Last weekend several members of Center for Positive Sexuality presented at the Gender and Sexuality in Everyday Life Conference 2016 in Pocatello, hosted by the College of Arts and Letters and the Gender Resource Center at Idaho State University. This annual conference, now in its 12th year, hosts a myriad of presentations from professionals, academics, and students on topics around sexuality and gender, from artistic and musical pieces to academic studies and theories.

Dr. Richard Sprott, Executive Director of Community-Academic Consortium for Research on Alternative Sexualities (CARAS) and Journal of Positive Sexuality Editorial Board member, delivered the keynote address: “Power and Connection: Some Issues at the Intersection of Alternative Sexualities and Therapy.” Dr. Sprott discussed how necessary it is for therapists and other helping professionals to not stigmatize people who engage in alternative sexuality practices or hold these identities. Research suggests that people in alternative sexuality relationships, like BDSM, may be less likely to seek professional help when needed because of a sense of marginalization and pathologizing, even when current research suggests BDSM is not a mental illness and may in fact have health benefits.

Dr. Moshoula Capous-Desyllas, Assistant Professor at California State University Northridge and Journal of Positive Sexuality Editorial Board member, was invited as a special guest speaker, presenting on “Myths, Misinformation, and Conflation: A Critical Analysis and Critique of the Sex Trafficking Movement in the U.S.” Dr. Capous-Desyllas’s presentation challenged the audience to recognize the differences between chosen sex work, sex trafficking, and the larger issue of human trafficking. This presentation is based on her work using PhotoVoice as a medium for sex workers to express how they feel about their work, how they are more objectified by outsiders and the criminal justice system than by their clients, and other aspects of their lives.

Towards the end of the conference, CPS Executive Director Emily Prior presented on “Feminist Pornography: Truth or Myth?”.  Her research suggests that it becomes a matter of defining terminology. If one uses the definitions of third- and fourth-wave feminism, and looks at “pornography” as an avenue to enjoy erotic expressions, then “feminist pornography” can indeed hold a special place within the adult erotic industries. This presentation also discussed elements that seem to be the foundation of feminist pornography: fair trade practices, consent, and authenticity.

Cielle Williams, CPS Volunteer Coordinator, presentation on “Furry vs. Zoophilia” easily stole the show. Presented in a very matter-of-fact way, Ms. Williams discussed the spectrum of those who may identify as furries as well as the spectrum of those who may identify as zoophiles, showing that these are different identities that are often erroneously conflated with one another.

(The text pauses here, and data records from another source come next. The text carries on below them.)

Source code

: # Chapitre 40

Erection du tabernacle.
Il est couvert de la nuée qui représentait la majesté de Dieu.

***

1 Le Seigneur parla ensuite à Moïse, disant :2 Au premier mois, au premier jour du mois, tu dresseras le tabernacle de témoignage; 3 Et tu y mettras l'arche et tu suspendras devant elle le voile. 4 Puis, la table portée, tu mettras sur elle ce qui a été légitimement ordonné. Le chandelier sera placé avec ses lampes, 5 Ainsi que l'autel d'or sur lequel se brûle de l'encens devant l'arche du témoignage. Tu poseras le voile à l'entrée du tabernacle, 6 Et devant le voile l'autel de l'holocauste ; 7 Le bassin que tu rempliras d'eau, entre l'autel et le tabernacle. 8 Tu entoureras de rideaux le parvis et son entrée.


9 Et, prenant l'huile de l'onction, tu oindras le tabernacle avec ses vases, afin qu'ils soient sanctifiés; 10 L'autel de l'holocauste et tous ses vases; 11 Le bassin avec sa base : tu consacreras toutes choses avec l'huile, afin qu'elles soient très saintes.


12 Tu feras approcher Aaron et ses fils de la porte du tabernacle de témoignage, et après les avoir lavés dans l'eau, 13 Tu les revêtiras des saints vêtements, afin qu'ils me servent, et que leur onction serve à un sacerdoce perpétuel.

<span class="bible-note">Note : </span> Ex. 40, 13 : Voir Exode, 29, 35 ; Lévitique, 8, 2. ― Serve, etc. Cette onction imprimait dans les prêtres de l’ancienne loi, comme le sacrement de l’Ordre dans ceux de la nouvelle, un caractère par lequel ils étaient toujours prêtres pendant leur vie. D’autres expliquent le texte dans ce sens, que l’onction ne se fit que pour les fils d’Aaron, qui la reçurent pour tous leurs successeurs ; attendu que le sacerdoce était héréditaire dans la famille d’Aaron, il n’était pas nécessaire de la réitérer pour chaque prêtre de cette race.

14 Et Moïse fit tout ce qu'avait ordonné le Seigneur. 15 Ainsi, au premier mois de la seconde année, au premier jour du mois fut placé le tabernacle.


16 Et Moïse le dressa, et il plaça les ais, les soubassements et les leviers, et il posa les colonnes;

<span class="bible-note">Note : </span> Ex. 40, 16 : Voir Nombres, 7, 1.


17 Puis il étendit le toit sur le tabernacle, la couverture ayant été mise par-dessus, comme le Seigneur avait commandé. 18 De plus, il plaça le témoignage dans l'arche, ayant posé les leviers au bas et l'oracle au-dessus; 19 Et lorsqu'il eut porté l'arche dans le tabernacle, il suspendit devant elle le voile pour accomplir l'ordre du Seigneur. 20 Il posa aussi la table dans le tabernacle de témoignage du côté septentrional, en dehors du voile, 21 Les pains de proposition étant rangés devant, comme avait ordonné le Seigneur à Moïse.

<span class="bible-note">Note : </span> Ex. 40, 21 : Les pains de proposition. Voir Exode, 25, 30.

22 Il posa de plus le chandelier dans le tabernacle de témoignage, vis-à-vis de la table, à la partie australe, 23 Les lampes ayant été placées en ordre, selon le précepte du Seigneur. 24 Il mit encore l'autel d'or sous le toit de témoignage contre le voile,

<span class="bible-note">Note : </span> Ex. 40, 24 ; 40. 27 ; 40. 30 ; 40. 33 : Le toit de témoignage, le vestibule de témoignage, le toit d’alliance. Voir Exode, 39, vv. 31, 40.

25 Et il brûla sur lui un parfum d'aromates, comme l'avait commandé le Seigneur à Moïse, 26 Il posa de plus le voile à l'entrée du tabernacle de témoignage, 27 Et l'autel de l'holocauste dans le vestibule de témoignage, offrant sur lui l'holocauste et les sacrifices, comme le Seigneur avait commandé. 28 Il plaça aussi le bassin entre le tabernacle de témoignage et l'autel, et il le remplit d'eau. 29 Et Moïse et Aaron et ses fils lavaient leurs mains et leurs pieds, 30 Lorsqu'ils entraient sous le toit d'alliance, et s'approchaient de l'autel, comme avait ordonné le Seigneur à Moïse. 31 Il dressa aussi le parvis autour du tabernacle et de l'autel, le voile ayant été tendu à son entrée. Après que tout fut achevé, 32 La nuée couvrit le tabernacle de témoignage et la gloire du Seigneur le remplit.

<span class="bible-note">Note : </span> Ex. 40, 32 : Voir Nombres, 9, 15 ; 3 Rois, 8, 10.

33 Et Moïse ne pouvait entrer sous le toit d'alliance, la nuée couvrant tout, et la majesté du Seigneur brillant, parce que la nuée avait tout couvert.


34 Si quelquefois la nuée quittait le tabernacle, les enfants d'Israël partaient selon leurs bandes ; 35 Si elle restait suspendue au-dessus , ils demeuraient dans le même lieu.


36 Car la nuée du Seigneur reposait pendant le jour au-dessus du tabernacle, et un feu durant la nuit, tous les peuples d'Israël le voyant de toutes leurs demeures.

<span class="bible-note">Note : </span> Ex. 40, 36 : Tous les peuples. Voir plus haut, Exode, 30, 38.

She also discussed the marginalization these identities suffer from and how clinicians and other helping professionals should learn more about the diversity of expression within them.

Rounding out the conference was a panel on “Sexual Diversity ‘On the Ground'”, moderated by conference coordinator Dr. Jeremy Thomas. The panel consisted of Dr. Richard Sprott, Emily Prior, and Matthew, a regular educator and trainer for Center for Positive Sexuality. The speakers discussed their lived experiences, balancing between the worlds of alternative sexual identities and practices and everyday life.

The GenSex Conference was a huge success, and we at Center for Positive Sexuality and Journal of Positive Sexuality look forward to continuing to support this event in the future.